--- MATERIAL TO PROCESS Enclosed Below ---

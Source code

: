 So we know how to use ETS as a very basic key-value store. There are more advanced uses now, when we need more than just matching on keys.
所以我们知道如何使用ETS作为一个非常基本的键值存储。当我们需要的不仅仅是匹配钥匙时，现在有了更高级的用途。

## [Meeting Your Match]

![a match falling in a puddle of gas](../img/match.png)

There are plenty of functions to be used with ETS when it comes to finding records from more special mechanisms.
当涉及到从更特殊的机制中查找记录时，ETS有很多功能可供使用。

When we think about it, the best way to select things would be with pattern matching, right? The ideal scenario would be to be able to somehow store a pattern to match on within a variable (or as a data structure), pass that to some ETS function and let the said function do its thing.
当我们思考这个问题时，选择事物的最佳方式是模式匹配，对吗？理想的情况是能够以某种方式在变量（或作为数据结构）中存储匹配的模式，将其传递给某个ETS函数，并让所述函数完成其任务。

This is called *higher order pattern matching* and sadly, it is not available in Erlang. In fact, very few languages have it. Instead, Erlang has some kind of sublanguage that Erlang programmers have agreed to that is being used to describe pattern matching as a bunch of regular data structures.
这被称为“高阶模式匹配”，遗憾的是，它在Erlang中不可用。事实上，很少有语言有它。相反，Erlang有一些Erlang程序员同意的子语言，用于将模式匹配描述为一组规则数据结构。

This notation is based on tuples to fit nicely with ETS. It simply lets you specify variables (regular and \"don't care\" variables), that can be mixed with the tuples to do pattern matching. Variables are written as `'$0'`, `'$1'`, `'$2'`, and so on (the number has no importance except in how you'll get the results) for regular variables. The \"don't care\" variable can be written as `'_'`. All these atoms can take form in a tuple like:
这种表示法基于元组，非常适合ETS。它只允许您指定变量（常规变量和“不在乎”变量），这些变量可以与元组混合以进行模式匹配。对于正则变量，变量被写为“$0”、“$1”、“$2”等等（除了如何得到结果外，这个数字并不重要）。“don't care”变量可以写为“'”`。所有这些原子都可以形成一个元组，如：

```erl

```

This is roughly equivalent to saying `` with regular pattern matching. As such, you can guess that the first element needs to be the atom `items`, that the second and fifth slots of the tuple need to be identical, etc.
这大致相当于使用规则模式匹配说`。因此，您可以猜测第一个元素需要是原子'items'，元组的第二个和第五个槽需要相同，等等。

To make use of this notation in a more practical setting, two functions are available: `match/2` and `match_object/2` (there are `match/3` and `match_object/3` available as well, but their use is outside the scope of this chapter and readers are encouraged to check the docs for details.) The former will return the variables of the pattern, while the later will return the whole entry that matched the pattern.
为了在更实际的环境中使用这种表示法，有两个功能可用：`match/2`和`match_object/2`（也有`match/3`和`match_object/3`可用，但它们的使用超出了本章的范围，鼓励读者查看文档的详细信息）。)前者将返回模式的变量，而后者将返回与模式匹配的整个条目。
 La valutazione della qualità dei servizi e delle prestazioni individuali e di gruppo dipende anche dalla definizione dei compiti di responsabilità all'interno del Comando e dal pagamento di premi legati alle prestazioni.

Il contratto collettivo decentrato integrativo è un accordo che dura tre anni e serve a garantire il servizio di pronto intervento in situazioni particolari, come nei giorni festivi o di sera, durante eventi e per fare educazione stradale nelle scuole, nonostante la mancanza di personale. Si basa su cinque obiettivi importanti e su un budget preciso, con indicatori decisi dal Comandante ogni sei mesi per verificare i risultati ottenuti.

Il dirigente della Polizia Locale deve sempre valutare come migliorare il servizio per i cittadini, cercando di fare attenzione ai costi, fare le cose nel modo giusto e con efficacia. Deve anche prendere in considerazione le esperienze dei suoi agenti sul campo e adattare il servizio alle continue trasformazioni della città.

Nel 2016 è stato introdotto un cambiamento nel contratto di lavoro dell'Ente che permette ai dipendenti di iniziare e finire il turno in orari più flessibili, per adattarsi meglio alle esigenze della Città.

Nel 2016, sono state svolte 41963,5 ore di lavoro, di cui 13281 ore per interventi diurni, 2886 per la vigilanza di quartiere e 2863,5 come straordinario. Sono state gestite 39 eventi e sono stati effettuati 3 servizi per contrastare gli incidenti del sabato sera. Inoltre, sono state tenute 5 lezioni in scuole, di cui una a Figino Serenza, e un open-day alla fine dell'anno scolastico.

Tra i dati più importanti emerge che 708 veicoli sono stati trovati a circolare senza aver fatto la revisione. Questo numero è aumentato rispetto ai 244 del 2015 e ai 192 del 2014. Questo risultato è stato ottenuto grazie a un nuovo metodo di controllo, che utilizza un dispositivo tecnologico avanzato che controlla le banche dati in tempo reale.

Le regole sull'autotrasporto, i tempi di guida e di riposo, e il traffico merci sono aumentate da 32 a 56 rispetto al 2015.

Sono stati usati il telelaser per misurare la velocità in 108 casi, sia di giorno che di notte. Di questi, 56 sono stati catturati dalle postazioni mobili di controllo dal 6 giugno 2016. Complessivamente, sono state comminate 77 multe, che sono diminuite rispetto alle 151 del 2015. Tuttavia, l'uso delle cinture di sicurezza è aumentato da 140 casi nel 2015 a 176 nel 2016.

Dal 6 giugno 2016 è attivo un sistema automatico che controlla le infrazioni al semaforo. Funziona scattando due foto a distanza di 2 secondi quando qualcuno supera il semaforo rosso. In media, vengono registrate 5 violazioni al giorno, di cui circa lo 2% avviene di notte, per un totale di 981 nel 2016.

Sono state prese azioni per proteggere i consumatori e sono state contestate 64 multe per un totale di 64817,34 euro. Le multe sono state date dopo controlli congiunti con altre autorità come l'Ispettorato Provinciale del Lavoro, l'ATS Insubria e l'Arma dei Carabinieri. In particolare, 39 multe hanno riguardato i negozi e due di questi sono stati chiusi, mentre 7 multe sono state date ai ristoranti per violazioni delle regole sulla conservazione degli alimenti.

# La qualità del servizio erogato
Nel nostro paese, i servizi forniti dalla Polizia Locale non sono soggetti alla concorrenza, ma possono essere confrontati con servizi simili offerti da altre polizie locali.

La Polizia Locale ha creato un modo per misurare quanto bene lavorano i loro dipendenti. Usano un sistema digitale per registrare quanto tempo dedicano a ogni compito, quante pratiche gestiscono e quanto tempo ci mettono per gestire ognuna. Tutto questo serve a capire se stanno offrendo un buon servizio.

--- End of Enclosed MATERIAL TO PROCESS ---

Starting with the first line of the records, repeat every line up to and including the one containing "## [Meeting Your Match]", and nothing else.

Source code

: So we know how to use ETS as a very basic key-value store. There are more advanced uses now, when we need more than just matching on keys.
所以我们知道如何使用ETS作为一个非常基本的键值存储。当我们需要的不仅仅是匹配钥匙时，现在有了更高级的用途。

## [Meeting Your Match]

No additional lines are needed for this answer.